I have moved a service out of an ECS cluster and compared the performances. Sadly, serverless was slower. This is because the ECS cluster used Redis before the data source.

Architecturally speaking, they are not the same, but I have to answer the question of why moving to serverless if overall I get worse performance. Of course, costs, maintainability, and scalability are part of the answers, but what if they are not a problem in the current status quo? So performances become a problem.

I consider APIGW integration latency between 10-20 ms for this article. This means that if my Lambda function runs in 10ms, including the DynamoDB operation, I should add on top at least extra 10ms for a total response of 20ms. Not bad!!!

The difference between the Lambda Duration and the Integration Latency (as stated above, there is not much difference between APIGW types and Lambda Function URL) is visible from this test:

For DynamoDB, the latency fluctuates, and as you can see from the graph, it could slow down the Lambda if I do not use a timeout policy.

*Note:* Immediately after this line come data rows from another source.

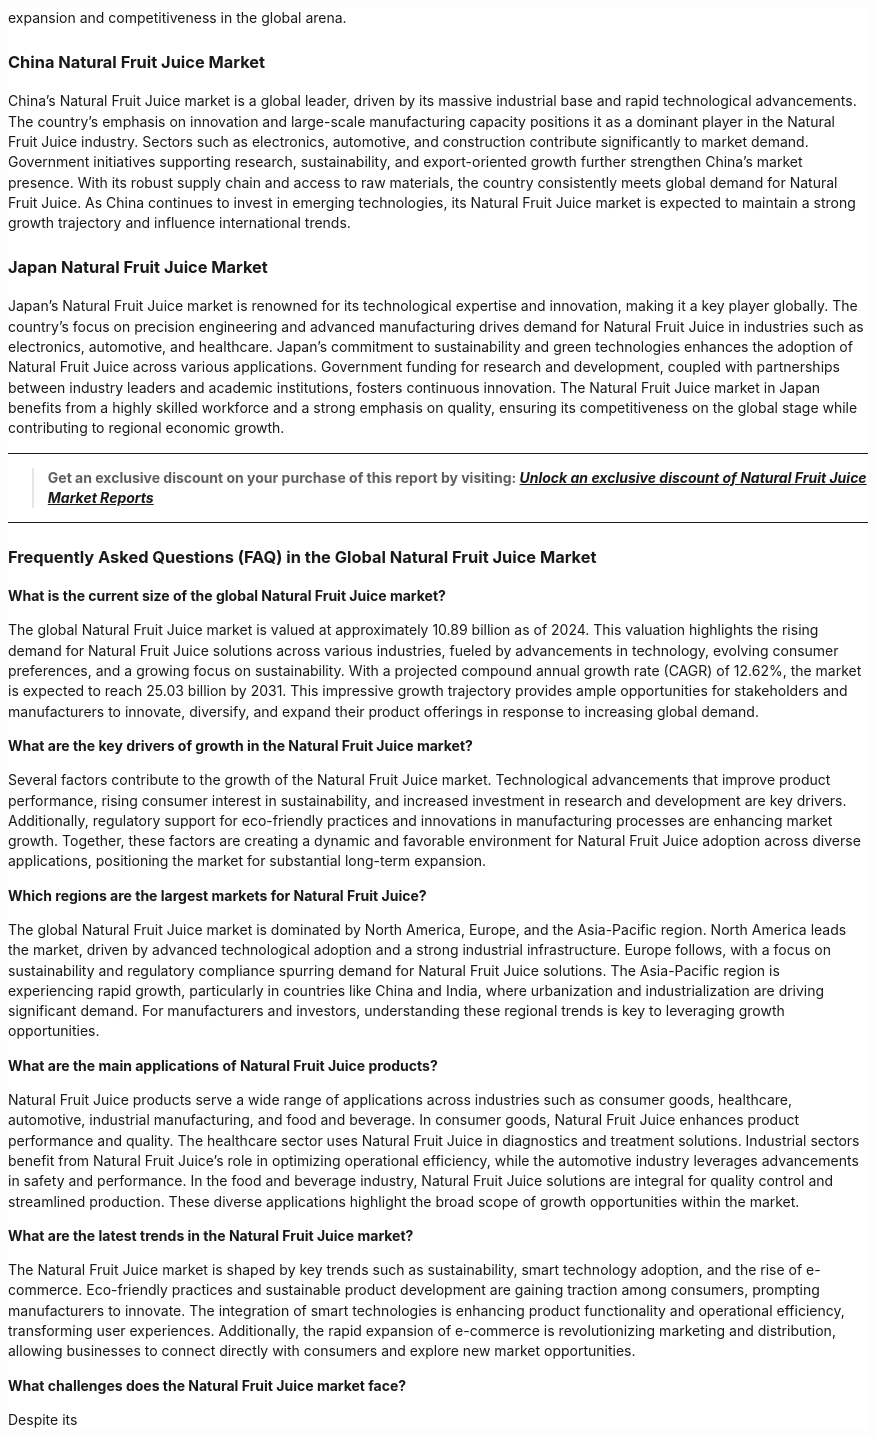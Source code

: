 expansion and competitiveness in the global arena.</p><h3>China Natural Fruit Juice Market</h3><p>China&rsquo;s Natural Fruit Juice market is a global leader, driven by its massive industrial base and rapid technological advancements. The country&rsquo;s emphasis on innovation and large-scale manufacturing capacity positions it as a dominant player in the Natural Fruit Juice industry. Sectors such as electronics, automotive, and construction contribute significantly to market demand. Government initiatives supporting research, sustainability, and export-oriented growth further strengthen China&rsquo;s market presence. With its robust supply chain and access to raw materials, the country consistently meets global demand for Natural Fruit Juice. As China continues to invest in emerging technologies, its Natural Fruit Juice market is expected to maintain a strong growth trajectory and influence international trends.</p><h3>Japan Natural Fruit Juice Market</h3><p>Japan&rsquo;s Natural Fruit Juice market is renowned for its technological expertise and innovation, making it a key player globally. The country&rsquo;s focus on precision engineering and advanced manufacturing drives demand for Natural Fruit Juice in industries such as electronics, automotive, and healthcare. Japan&rsquo;s commitment to sustainability and green technologies enhances the adoption of Natural Fruit Juice across various applications. Government funding for research and development, coupled with partnerships between industry leaders and academic institutions, fosters continuous innovation. The Natural Fruit Juice market in Japan benefits from a highly skilled workforce and a strong emphasis on quality, ensuring its competitiveness on the global stage while contributing to regional economic growth.</p><hr /><blockquote><p><strong>Get an exclusive discount on your purchase of this report by visiting: <em><a href="://marketresearchpulse.com/ask-for-discount/22535?utm_source=Github&amp;utm_medium=023">Unlock an exclusive discount of Natural Fruit Juice Market Reports</a></em>&nbsp;</strong></p></blockquote><hr /><h3>Frequently Asked Questions (FAQ) in the Global Natural Fruit Juice Market</h3><p><strong>What is the current size of the global Natural Fruit Juice market?</strong></p><p>The global Natural Fruit Juice market is valued at approximately 10.89 billion as of 2024. This valuation highlights the rising demand for Natural Fruit Juice solutions across various industries, fueled by advancements in technology, evolving consumer preferences, and a growing focus on sustainability. With a projected compound annual growth rate (CAGR) of 12.62%, the market is expected to reach 25.03 billion by 2031. This impressive growth trajectory provides ample opportunities for stakeholders and manufacturers to innovate, diversify, and expand their product offerings in response to increasing global demand.</p><p><strong>What are the key drivers of growth in the Natural Fruit Juice market?</strong></p><p>Several factors contribute to the growth of the Natural Fruit Juice market. Technological advancements that improve product performance, rising consumer interest in sustainability, and increased investment in research and development are key drivers. Additionally, regulatory support for eco-friendly practices and innovations in manufacturing processes are enhancing market growth. Together, these factors are creating a dynamic and favorable environment for Natural Fruit Juice adoption across diverse applications, positioning the market for substantial long-term expansion.</p><p><strong>Which regions are the largest markets for Natural Fruit Juice?</strong></p><p>The global Natural Fruit Juice market is dominated by North America, Europe, and the Asia-Pacific region. North America leads the market, driven by advanced technological adoption and a strong industrial infrastructure. Europe follows, with a focus on sustainability and regulatory compliance spurring demand for Natural Fruit Juice solutions. The Asia-Pacific region is experiencing rapid growth, particularly in countries like China and India, where urbanization and industrialization are driving significant demand. For manufacturers and investors, understanding these regional trends is key to leveraging growth opportunities.</p><p><strong>What are the main applications of Natural Fruit Juice products?</strong></p><p>Natural Fruit Juice products serve a wide range of applications across industries such as consumer goods, healthcare, automotive, industrial manufacturing, and food and beverage. In consumer goods, Natural Fruit Juice enhances product performance and quality. The healthcare sector uses Natural Fruit Juice in diagnostics and treatment solutions. Industrial sectors benefit from Natural Fruit Juice&rsquo;s role in optimizing operational efficiency, while the automotive industry leverages advancements in safety and performance. In the food and beverage industry, Natural Fruit Juice solutions are integral for quality control and streamlined production. These diverse applications highlight the broad scope of growth opportunities within the market.</p><p><strong>What are the latest trends in the Natural Fruit Juice market?</strong></p><p>The Natural Fruit Juice market is shaped by key trends such as sustainability, smart technology adoption, and the rise of e-commerce. Eco-friendly practices and sustainable product development are gaining traction among consumers, prompting manufacturers to innovate. The integration of smart technologies is enhancing product functionality and operational efficiency, transforming user experiences. Additionally, the rapid expansion of e-commerce is revolutionizing marketing and distribution, allowing businesses to connect directly with consumers and explore new market opportunities.</p><p><strong>What challenges does the Natural Fruit Juice market face?</strong></p><p>Despite its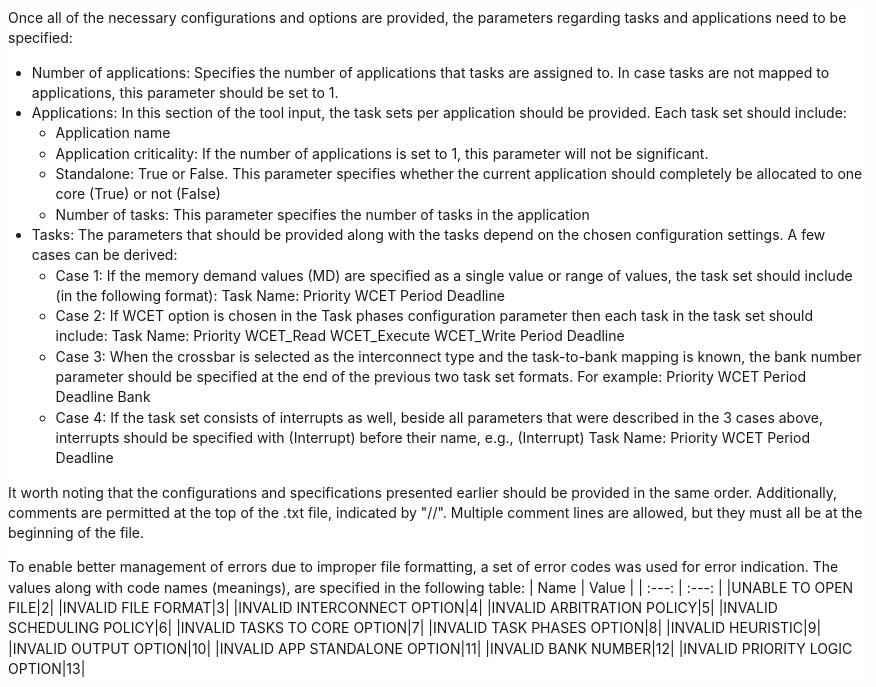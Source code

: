 Once all of the necessary configurations and options are provided, the parameters regarding tasks and applications need to be specified:
 - Number of applications: Specifies the number of applications that tasks are assigned to. In case tasks are not mapped to applications, this parameter should be set to 1.
 - Applications: In this section of the tool input, the task sets per application should be provided. Each task set should include:
	 - Application name
	 - Application criticality: If the number of applications is set to 1, this parameter will not be significant.
	 - Standalone: True or False. This parameter specifies whether the current application should completely be allocated to one core (True) or not (False)
	 - Number of tasks: This parameter specifies the number of tasks in the application
 - Tasks: The parameters that should be provided along with the tasks depend on the chosen configuration settings. A few cases can be derived:
	 - Case 1: If the memory demand values (MD) are specified as a single value or range of values, the task set should include (in the following format): Task Name: Priority WCET Period Deadline
	 - Case 2: If WCET option is chosen in the Task phases configuration parameter then each task in the task set should include: Task Name: Priority WCET\_Read WCET\_Execute WCET\_Write Period Deadline
	 - Case 3: When the crossbar is selected as the interconnect type and the task-to-bank mapping is known, the bank number parameter should be specified at the end of the previous two task set formats. For example: Priority WCET Period Deadline Bank
	 - Case 4: If the task set consists of interrupts as well, beside all parameters that were described in the 3 cases above, interrupts should be specified with (Interrupt) before their name, e.g., (Interrupt) Task Name: Priority WCET Period Deadline

It worth noting that the configurations and specifications presented earlier should be provided in the same order. Additionally, comments are permitted at the top of the .txt file, indicated by "//". Multiple comment lines are allowed, but they must all be at the beginning of the file.

To enable better management of errors due to improper file formatting, a set of error codes was used for error indication. The values along with code names (meanings), are specified in the following table:
| Name | Value |
| :---: | :---: |
|UNABLE TO OPEN FILE|2|
|INVALID FILE FORMAT|3|
|INVALID INTERCONNECT OPTION|4|
|INVALID ARBITRATION POLICY|5|
|INVALID SCHEDULING POLICY|6|
|INVALID TASKS TO CORE OPTION|7|
|INVALID TASK PHASES OPTION|8|
|INVALID HEURISTIC|9|
|INVALID OUTPUT OPTION|10|
|INVALID APP STANDALONE OPTION|11|
|INVALID BANK NUMBER|12|
|INVALID PRIORITY LOGIC OPTION|13|
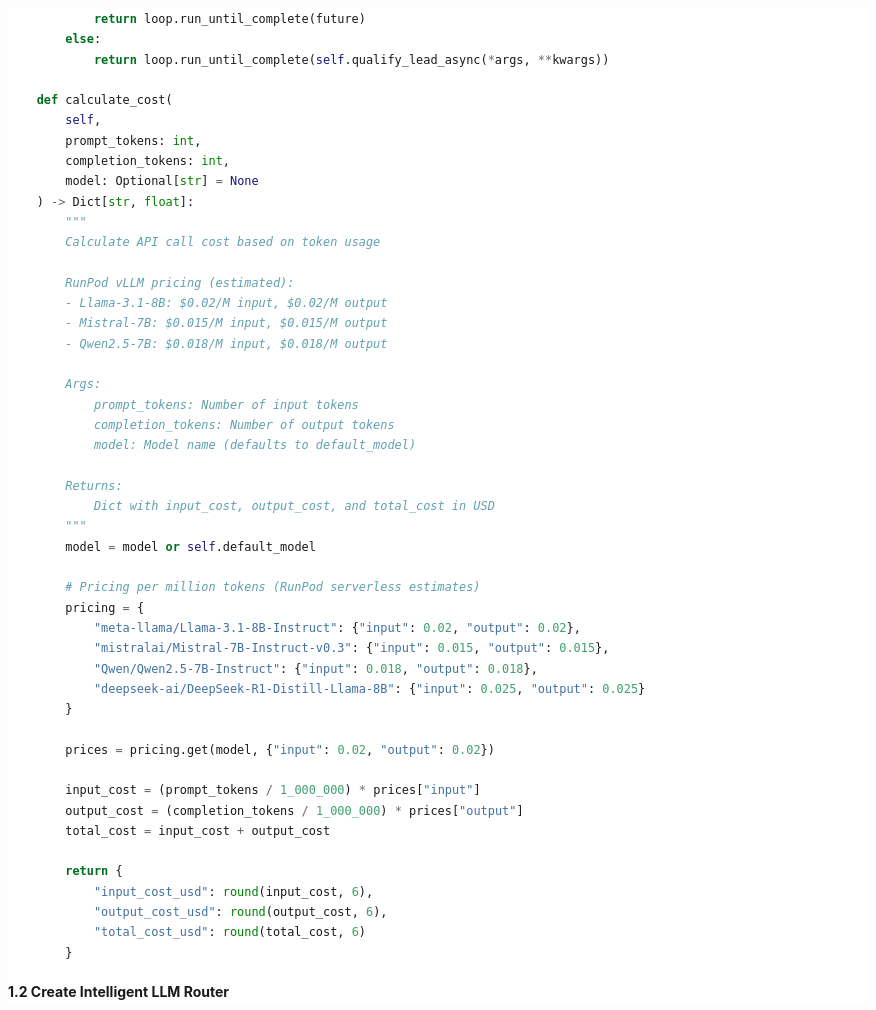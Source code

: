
 ```python
            return loop.run_until_complete(future)
        else:
            return loop.run_until_complete(self.qualify_lead_async(*args, **kwargs))

    def calculate_cost(
        self,
        prompt_tokens: int,
        completion_tokens: int,
        model: Optional[str] = None
    ) -> Dict[str, float]:
        """
        Calculate API call cost based on token usage

        RunPod vLLM pricing (estimated):
        - Llama-3.1-8B: $0.02/M input, $0.02/M output
        - Mistral-7B: $0.015/M input, $0.015/M output
        - Qwen2.5-7B: $0.018/M input, $0.018/M output

        Args:
            prompt_tokens: Number of input tokens
            completion_tokens: Number of output tokens
            model: Model name (defaults to default_model)

        Returns:
            Dict with input_cost, output_cost, and total_cost in USD
        """
        model = model or self.default_model

        # Pricing per million tokens (RunPod serverless estimates)
        pricing = {
            "meta-llama/Llama-3.1-8B-Instruct": {"input": 0.02, "output": 0.02},
            "mistralai/Mistral-7B-Instruct-v0.3": {"input": 0.015, "output": 0.015},
            "Qwen/Qwen2.5-7B-Instruct": {"input": 0.018, "output": 0.018},
            "deepseek-ai/DeepSeek-R1-Distill-Llama-8B": {"input": 0.025, "output": 0.025}
        }

        prices = pricing.get(model, {"input": 0.02, "output": 0.02})

        input_cost = (prompt_tokens / 1_000_000) * prices["input"]
        output_cost = (completion_tokens / 1_000_000) * prices["output"]
        total_cost = input_cost + output_cost

        return {
            "input_cost_usd": round(input_cost, 6),
            "output_cost_usd": round(output_cost, 6),
            "total_cost_usd": round(total_cost, 6)
        }
```

#### 1.2 Create Intelligent LLM Router
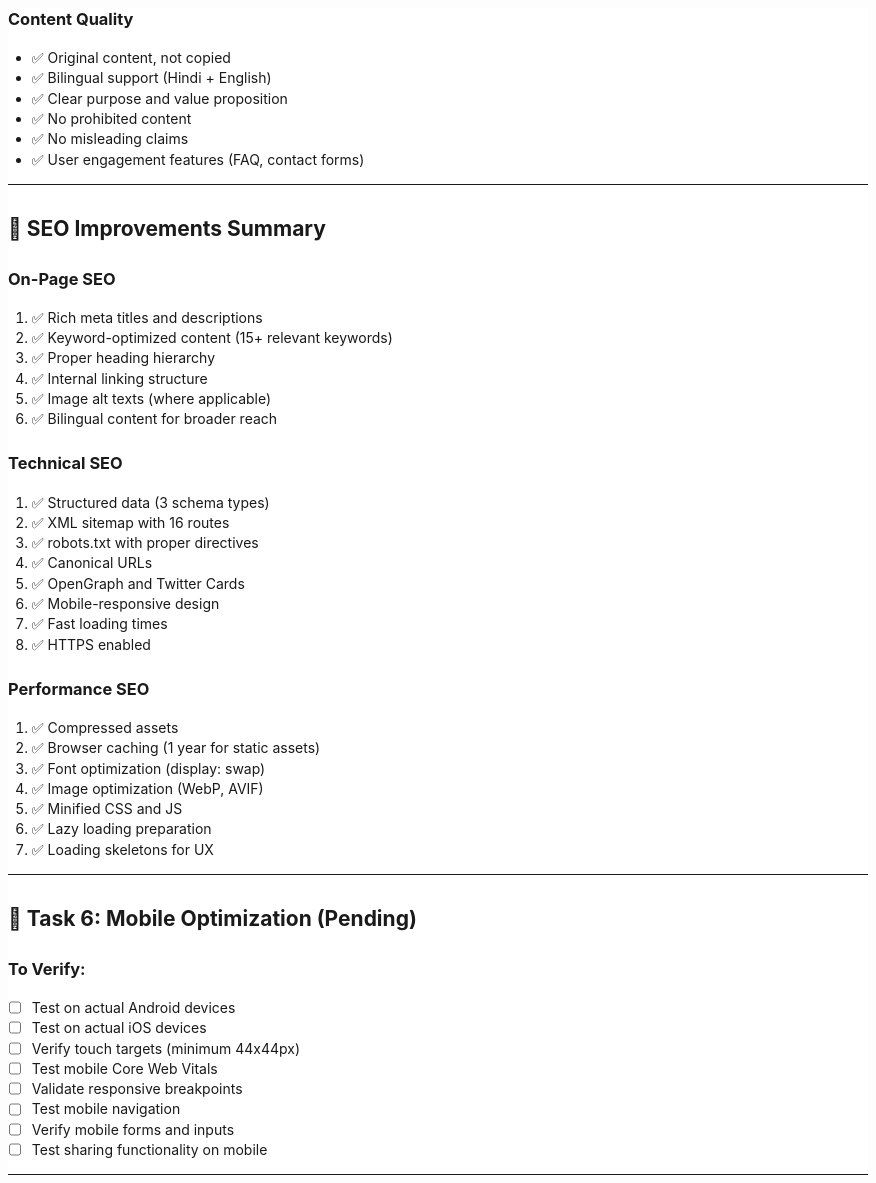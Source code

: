 ### Content Quality
- ✅ Original content, not copied
- ✅ Bilingual support (Hindi + English)
- ✅ Clear purpose and value proposition
- ✅ No prohibited content
- ✅ No misleading claims
- ✅ User engagement features (FAQ, contact forms)

---

## 🚀 SEO Improvements Summary

### On-Page SEO
1. ✅ Rich meta titles and descriptions
2. ✅ Keyword-optimized content (15+ relevant keywords)
3. ✅ Proper heading hierarchy
4. ✅ Internal linking structure
5. ✅ Image alt texts (where applicable)
6. ✅ Bilingual content for broader reach

### Technical SEO
1. ✅ Structured data (3 schema types)
2. ✅ XML sitemap with 16 routes
3. ✅ robots.txt with proper directives
4. ✅ Canonical URLs
5. ✅ OpenGraph and Twitter Cards
6. ✅ Mobile-responsive design
7. ✅ Fast loading times
8. ✅ HTTPS enabled

### Performance SEO
1. ✅ Compressed assets
2. ✅ Browser caching (1 year for static assets)
3. ✅ Font optimization (display: swap)
4. ✅ Image optimization (WebP, AVIF)
5. ✅ Minified CSS and JS
6. ✅ Lazy loading preparation
7. ✅ Loading skeletons for UX

---

## 📱 Task 6: Mobile Optimization (Pending)

### To Verify:
- [ ] Test on actual Android devices
- [ ] Test on actual iOS devices
- [ ] Verify touch targets (minimum 44x44px)
- [ ] Test mobile Core Web Vitals
- [ ] Validate responsive breakpoints
- [ ] Test mobile navigation
- [ ] Verify mobile forms and inputs
- [ ] Test sharing functionality on mobile

---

I do not accept that Serverless cannot be used for latency-aware applications. I am not looking at the 1ms result here. Regardless, I do not want AWS integration latency to become the cause of why my service is slow or, worse, to be advised to move to Cluster architecture with all the other possible challenges (scalability, costs and so on).

What can I do?

AWS operate all their systems globally, and it is normal to experience latency spikes. These spikes can occur for many reasons, and regardless of the root cause, an application that interacts with the AWS service should be tuned to follow a retry strategy that helps avoid latency spikes. More about Retry behaviour.

What I usually do for DynamoDB is to set the following settings:

2 retries
backoff interval 15ms (50 should be the default one)
single attempt operation 30ms

And considering a similar implementation:

let exp_backoff = 15ms * 2.pow(current_attempts - 1)
let jitter = random between(1 and exp_backoff);
let final_backoff = exp_backoff + jitter;

I can calculate the worst-case scenario before timing out the DynamoDB operation with all the retries.

For the front door of my service, I have a third option:

Considering the ALB, the comparison changes into:

	APIGW REST	APIGW HTTP	FURL	ALB
pricing	$3.5 per 1M req.	$1 per 1M req.	free	$0.027 per hour
latency	10-20 ms	10-20 ms	10-20 ms	avg 0.0x ms

For more info about pricing:

The Application load balancer integration with Lambda is coming at an extra cost, but I have now a stable latency of a few ms in front of my Lambda function.

As with everything, each use case could be different, and security, costs, and so on must be considered before using one service over another. Nevertheless, my take is that many do not consider the ALB because it is often not even considered or mentioned by anyone in the Serverless world.
I refuse the "Serverless is not good for latency aware applications" sentence.

Replacing APIGW or Lambda Function URL with ALB and configuring an aggressive timeout policy to DynamoDB, I reached the point where my serverless service performance is as good (as) or better than the old service architecture (ALB + ECS + Redis + DataSource).

Conclusion

I am not asking magic here. Instead, I am asking AWS Serverless teams to move forward and give us the next generation of serverless applications.

Amazon DynamoDB Accelerator (DAX) is excellent. Still, since it requires running a Lambda inside a VPC, there are other challenges, especially if the application needs to handle spikes.

DynamoDB latency fluctuates, and without a good strategy of timeouts and retries, it will increase the Lambda Duration to seconds (a small % of invocations).

I do not know what is the solution here. However, I want to avoid Serverless ending up like The 17 Ways to Run Containers on AWS.

Currently, we have three ways REST, HTTP and Furl, and each covers similar but different scenarios.

I would challenge the choice of having 3 services with why not try to improve the APIGW REST API (the oldest) by adding the new things of APIGW HTTP API and Furl instead, and giving the customers ("customer obsession") a service with more potential and flexibility.

I wish an overall focus on the quality/performance of the current services to make Serverless the undiscussable Standard.